---- DATA EXTRACT

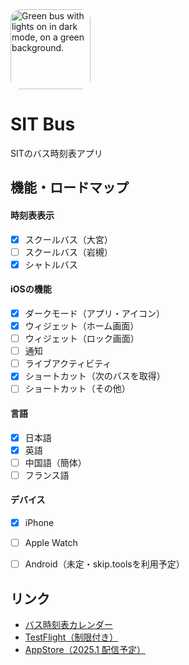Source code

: <picture>
 <source media="(prefers-color-scheme: dark)" srcset="https://github.com/user-attachments/assets/5c13edc6-7493-4f13-b82a-6addbf2c54a0">
 <img alt="Green bus with lights on in dark mode, on a green background." width="128" style="border-radius: 16px" src="https://github.com/user-attachments/assets/ae0c6337-c057-4212-817c-908fab2660ff">
</picture>

# SIT Bus
SITのバス時刻表アプリ<br>

## 機能・ロードマップ
#### 時刻表表示
 - [x] スクールバス（大宮）
 - [ ] スクールバス（岩槻）
 - [x] シャトルバス
#### iOSの機能
 - [x] ダークモード（アプリ・アイコン）
 - [x] ウィジェット（ホーム画面）
 - [ ] ウィジェット（ロック画面）
 - [ ] 通知
 - [ ] ライブアクティビティ
 - [x] ショートカット（次のバスを取得）
 - [ ] ショートカット（その他）
#### 言語
 - [x] 日本語
 - [x] 英語
 - [ ] 中国語（簡体）
 - [ ] フランス語
#### デバイス
 - [x] iPhone
 - [ ] Apple Watch
 - [ ] Android（未定・skip.toolsを利用予定）
 

## リンク
- [バス時刻表カレンダー](http://bus.shibaura-it.ac.jp/developer.html)
- [TestFlight（制限付き）](https://testflight.apple.com/join/Mwt1Huw8)
- [AppStore（2025.1 配信予定）](https://apps.apple.com/app/id6736679708)
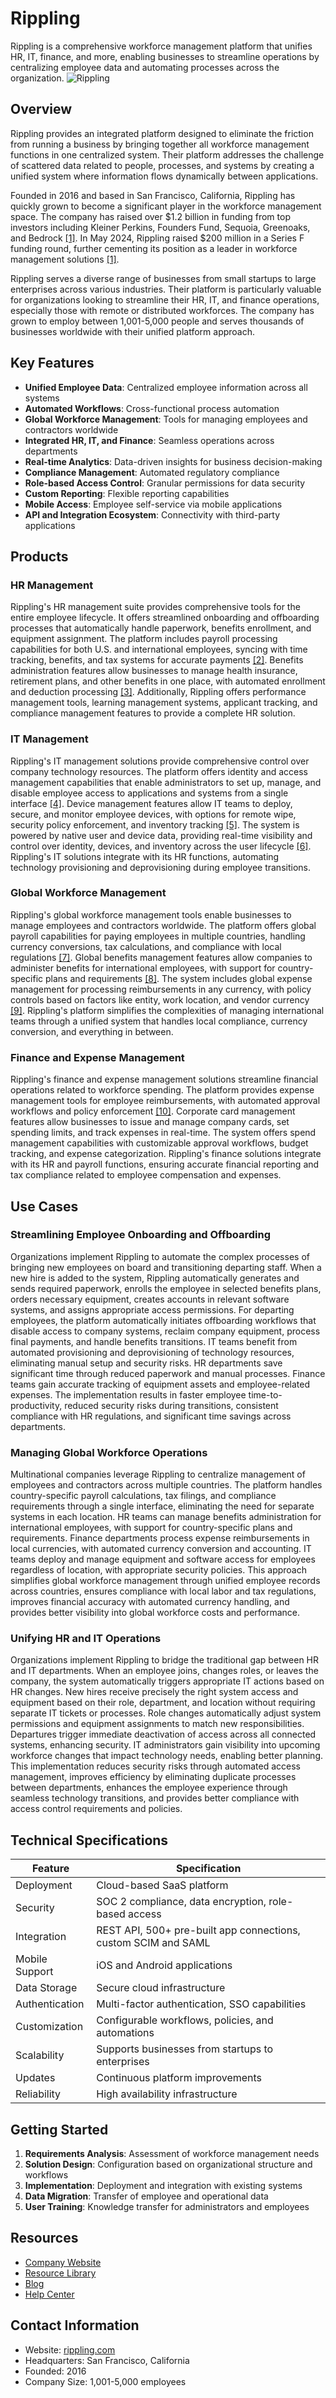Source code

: 
# Rippling

Rippling is a comprehensive workforce management platform that unifies HR, IT, finance, and more, enabling businesses to streamline operations by centralizing employee data and automating processes across the organization.
![Rippling](./assets/rippling.png)

## Overview

Rippling provides an integrated platform designed to eliminate the friction from running a business by bringing together all workforce management functions in one centralized system. Their platform addresses the challenge of scattered data related to people, processes, and systems by creating a unified system where information flows dynamically between applications.

Founded in 2016 and based in San Francisco, California, Rippling has quickly grown to become a significant player in the workforce management space. The company has raised over $1.2 billion in funding from top investors including Kleiner Perkins, Founders Fund, Sequoia, Greenoaks, and Bedrock [[1]](https://www.linkedin.com/company/rippling). In May 2024, Rippling raised $200 million in a Series F funding round, further cementing its position as a leader in workforce management solutions [[1]](https://www.linkedin.com/company/rippling).

Rippling serves a diverse range of businesses from small startups to large enterprises across various industries. Their platform is particularly valuable for organizations looking to streamline their HR, IT, and finance operations, especially those with remote or distributed workforces. The company has grown to employ between 1,001-5,000 people and serves thousands of businesses worldwide with their unified platform approach.

## Key Features

- **Unified Employee Data**: Centralized employee information across all systems
- **Automated Workflows**: Cross-functional process automation
- **Global Workforce Management**: Tools for managing employees and contractors worldwide
- **Integrated HR, IT, and Finance**: Seamless operations across departments
- **Real-time Analytics**: Data-driven insights for business decision-making
- **Compliance Management**: Automated regulatory compliance
- **Role-based Access Control**: Granular permissions for data security
- **Custom Reporting**: Flexible reporting capabilities
- **Mobile Access**: Employee self-service via mobile applications
- **API and Integration Ecosystem**: Connectivity with third-party applications

## Products

### HR Management

Rippling's HR management suite provides comprehensive tools for the entire employee lifecycle. It offers streamlined onboarding and offboarding processes that automatically handle paperwork, benefits enrollment, and equipment assignment. The platform includes payroll processing capabilities for both U.S. and international employees, syncing with time tracking, benefits, and tax systems for accurate payments [[2]](https://www.rippling.com/payroll). Benefits administration features allow businesses to manage health insurance, retirement plans, and other benefits in one place, with automated enrollment and deduction processing [[3]](https://www.rippling.com/benefits). Additionally, Rippling offers performance management tools, learning management systems, applicant tracking, and compliance management features to provide a complete HR solution.

### IT Management

Rippling's IT management solutions provide comprehensive control over company technology resources. The platform offers identity and access management capabilities that enable administrators to set up, manage, and disable employee access to applications and systems from a single interface [[4]](https://www.rippling.com/identity-access-management). Device management features allow IT teams to deploy, secure, and monitor employee devices, with options for remote wipe, security policy enforcement, and inventory tracking [[5]](https://www.rippling.com/device-management). The system is powered by native user and device data, providing real-time visibility and control over identity, devices, and inventory across the user lifecycle [[6]](https://www.rippling.com/en-GB/rippling-it). Rippling's IT solutions integrate with its HR functions, automating technology provisioning and deprovisioning during employee transitions.

### Global Workforce Management

Rippling's global workforce management tools enable businesses to manage employees and contractors worldwide. The platform offers global payroll capabilities for paying employees in multiple countries, handling currency conversions, tax calculations, and compliance with local regulations [[7]](https://www.rippling.com/global-payroll-and-hiring). Global benefits management features allow companies to administer benefits for international employees, with support for country-specific plans and requirements [[8]](https://www.rippling.com/global-benefit-solution). The system includes global expense management for processing reimbursements in any currency, with policy controls based on factors like entity, work location, and vendor currency [[9]](https://www.rippling.com/global-spend). Rippling's platform simplifies the complexities of managing international teams through a unified system that handles local compliance, currency conversion, and everything in between.

### Finance and Expense Management

Rippling's finance and expense management solutions streamline financial operations related to workforce spending. The platform provides expense management tools for employee reimbursements, with automated approval workflows and policy enforcement [[10]](https://www.rippling.com/expense-management). Corporate card management features allow businesses to issue and manage company cards, set spending limits, and track expenses in real-time. The system offers spend management capabilities with customizable approval workflows, budget tracking, and expense categorization. Rippling's finance solutions integrate with its HR and payroll functions, ensuring accurate financial reporting and tax compliance related to employee compensation and expenses.

## Use Cases

### Streamlining Employee Onboarding and Offboarding

Organizations implement Rippling to automate the complex processes of bringing new employees on board and transitioning departing staff. When a new hire is added to the system, Rippling automatically generates and sends required paperwork, enrolls the employee in selected benefits plans, orders necessary equipment, creates accounts in relevant software systems, and assigns appropriate access permissions. For departing employees, the platform automatically initiates offboarding workflows that disable access to company systems, reclaim company equipment, process final payments, and handle benefits transitions. IT teams benefit from automated provisioning and deprovisioning of technology resources, eliminating manual setup and security risks. HR departments save significant time through reduced paperwork and manual processes. Finance teams gain accurate tracking of equipment assets and employee-related expenses. The implementation results in faster employee time-to-productivity, reduced security risks during transitions, consistent compliance with HR regulations, and significant time savings across departments.

### Managing Global Workforce Operations

Multinational companies leverage Rippling to centralize management of employees and contractors across multiple countries. The platform handles country-specific payroll calculations, tax filings, and compliance requirements through a single interface, eliminating the need for separate systems in each location. HR teams can manage benefits administration for international employees, with support for country-specific plans and requirements. Finance departments process expense reimbursements in local currencies, with automated currency conversion and accounting. IT teams deploy and manage equipment and software access for employees regardless of location, with appropriate security policies. This approach simplifies global workforce management through unified employee records across countries, ensures compliance with local labor and tax regulations, improves financial accuracy with automated currency handling, and provides better visibility into global workforce costs and performance.

### Unifying HR and IT Operations

Organizations implement Rippling to bridge the traditional gap between HR and IT departments. When an employee joins, changes roles, or leaves the company, the system automatically triggers appropriate IT actions based on HR changes. New hires receive precisely the right system access and equipment based on their role, department, and location without requiring separate IT tickets or processes. Role changes automatically adjust system permissions and equipment assignments to match new responsibilities. Departures trigger immediate deactivation of access across all connected systems, enhancing security. IT administrators gain visibility into upcoming workforce changes that impact technology needs, enabling better planning. This implementation reduces security risks through automated access management, improves efficiency by eliminating duplicate processes between departments, enhances the employee experience through seamless technology transitions, and provides better compliance with access control requirements and policies.

## Technical Specifications

| Feature | Specification |
|---------|---------------|
| Deployment | Cloud-based SaaS platform |
| Security | SOC 2 compliance, data encryption, role-based access |
| Integration | REST API, 500+ pre-built app connections, custom SCIM and SAML |
| Mobile Support | iOS and Android applications |
| Data Storage | Secure cloud infrastructure |
| Authentication | Multi-factor authentication, SSO capabilities |
| Customization | Configurable workflows, policies, and automations |
| Scalability | Supports businesses from startups to enterprises |
| Updates | Continuous platform improvements |
| Reliability | High availability infrastructure |

## Getting Started

1. **Requirements Analysis**: Assessment of workforce management needs
2. **Solution Design**: Configuration based on organizational structure and workflows
3. **Implementation**: Deployment and integration with existing systems
4. **Data Migration**: Transfer of employee and operational data
5. **User Training**: Knowledge transfer for administrators and employees

## Resources

- [Company Website](https://www.rippling.com/)
- [Resource Library](https://www.rippling.com/resources)
- [Blog](https://www.rippling.com/blog/)
- [Help Center](https://help.rippling.com/)

## Contact Information

- Website: [rippling.com](https://www.rippling.com/)
- Headquarters: San Francisco, California
- Founded: 2016
- Company Size: 1,001-5,000 employees

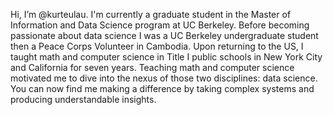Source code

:Hi, I’m @kurteulau. I'm currently a graduate student in the Master of Information and Data Science program at UC Berkeley.
Before becoming passionate about data science I was a UC Berkeley undergraduate student then a Peace Corps Volunteer in Cambodia. Upon returning to the US, I taught math and computer science in Title I public schools in New York City and California for seven years. Teaching math and computer science motivated me to dive into the nexus of those two disciplines: data science. You can now find me making a difference by taking complex systems and producing understandable insights.


<!---
kurteulau/kurteulau is a ✨ special ✨ repository because its `README.md` (this file) appears on your GitHub profile.
You can click the Preview link to take a look at your changes.
--->
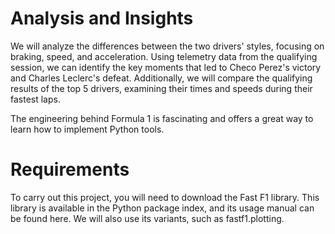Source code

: # Analysis and Insights
We will analyze the differences between the two drivers' styles, focusing on braking, speed, and acceleration. Using telemetry data from the qualifying session, we can identify the key moments that led to Checo Perez's victory and Charles Leclerc's defeat. Additionally, we will compare the qualifying results of the top 5 drivers, examining their times and speeds during their fastest laps.

The engineering behind Formula 1 is fascinating and offers a great way to learn how to implement Python tools.

# Requirements
To carry out this project, you will need to download the Fast F1 library. This library is available in the Python package index, and its usage manual can be found here. We will also use its variants, such as fastf1.plotting.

--------

### ABOUT THIS TASK
Extract each line from the entries above that contains the string "changes".

### TASK RESPONSE
Organizations implement Rippling to bridge the traditional gap between HR and IT departments. When an employee joins, changes roles, or leaves the company, the system automatically triggers appropriate IT actions based on HR changes. New hires receive precisely the right system access and equipment based on their role, department, and location without requiring separate IT tickets or processes. Role changes automatically adjust system permissions and equipment assignments to match new responsibilities. Departures trigger immediate deactivation of access across all connected systems, enhancing security. IT administrators gain visibility into upcoming workforce changes that impact technology needs, enabling better planning. This implementation reduces security risks through automated access management, improves efficiency by eliminating duplicate processes between departments, enhances the employee experience through seamless technology transitions, and provides better compliance with access control requirements and policies.
You can click the Preview link to take a look at your changes.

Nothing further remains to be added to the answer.